▶ **Task**: Take the entries below and print, exactly, the stretch from the line containing "- 1일차 - 03.07(월) : 프로젝트 주제 선정, 템플릿 구성, 기초 설계" through the line containing "- 기능 정의, 템플릿 구성, DB 스키마 및 API 설계", both included.

▶ **Dataset excerpts**:
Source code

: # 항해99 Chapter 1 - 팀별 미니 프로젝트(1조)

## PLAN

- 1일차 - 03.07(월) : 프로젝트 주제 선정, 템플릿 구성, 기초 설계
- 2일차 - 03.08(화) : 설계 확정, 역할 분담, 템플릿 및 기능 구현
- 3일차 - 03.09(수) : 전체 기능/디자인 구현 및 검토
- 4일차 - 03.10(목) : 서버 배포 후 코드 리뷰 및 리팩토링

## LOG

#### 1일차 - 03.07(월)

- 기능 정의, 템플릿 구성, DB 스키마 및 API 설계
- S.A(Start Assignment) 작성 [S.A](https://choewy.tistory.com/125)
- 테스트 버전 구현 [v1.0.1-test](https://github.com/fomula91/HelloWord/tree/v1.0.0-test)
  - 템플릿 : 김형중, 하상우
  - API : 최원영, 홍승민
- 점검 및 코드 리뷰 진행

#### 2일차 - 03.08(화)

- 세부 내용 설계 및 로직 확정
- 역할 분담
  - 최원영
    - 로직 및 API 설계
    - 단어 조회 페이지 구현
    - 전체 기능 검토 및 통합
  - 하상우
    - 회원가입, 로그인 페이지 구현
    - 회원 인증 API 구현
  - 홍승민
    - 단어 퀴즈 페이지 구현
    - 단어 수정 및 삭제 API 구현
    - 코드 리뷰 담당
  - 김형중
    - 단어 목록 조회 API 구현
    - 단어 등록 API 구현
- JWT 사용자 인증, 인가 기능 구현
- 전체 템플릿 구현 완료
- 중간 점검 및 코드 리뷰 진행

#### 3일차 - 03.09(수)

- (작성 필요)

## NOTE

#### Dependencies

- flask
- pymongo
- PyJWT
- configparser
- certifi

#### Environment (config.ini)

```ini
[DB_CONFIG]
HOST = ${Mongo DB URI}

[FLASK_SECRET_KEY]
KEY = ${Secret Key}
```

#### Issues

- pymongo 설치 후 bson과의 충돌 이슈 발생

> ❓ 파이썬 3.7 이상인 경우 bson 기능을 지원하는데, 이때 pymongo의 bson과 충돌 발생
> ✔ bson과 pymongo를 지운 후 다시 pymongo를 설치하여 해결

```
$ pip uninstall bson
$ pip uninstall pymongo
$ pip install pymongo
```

▶ **Answer**:
- 1일차 - 03.07(월) : 프로젝트 주제 선정, 템플릿 구성, 기초 설계
- 2일차 - 03.08(화) : 설계 확정, 역할 분담, 템플릿 및 기능 구현
- 3일차 - 03.09(수) : 전체 기능/디자인 구현 및 검토
- 4일차 - 03.10(목) : 서버 배포 후 코드 리뷰 및 리팩토링

## LOG

#### 1일차 - 03.07(월)

- 기능 정의, 템플릿 구성, DB 스키마 및 API 설계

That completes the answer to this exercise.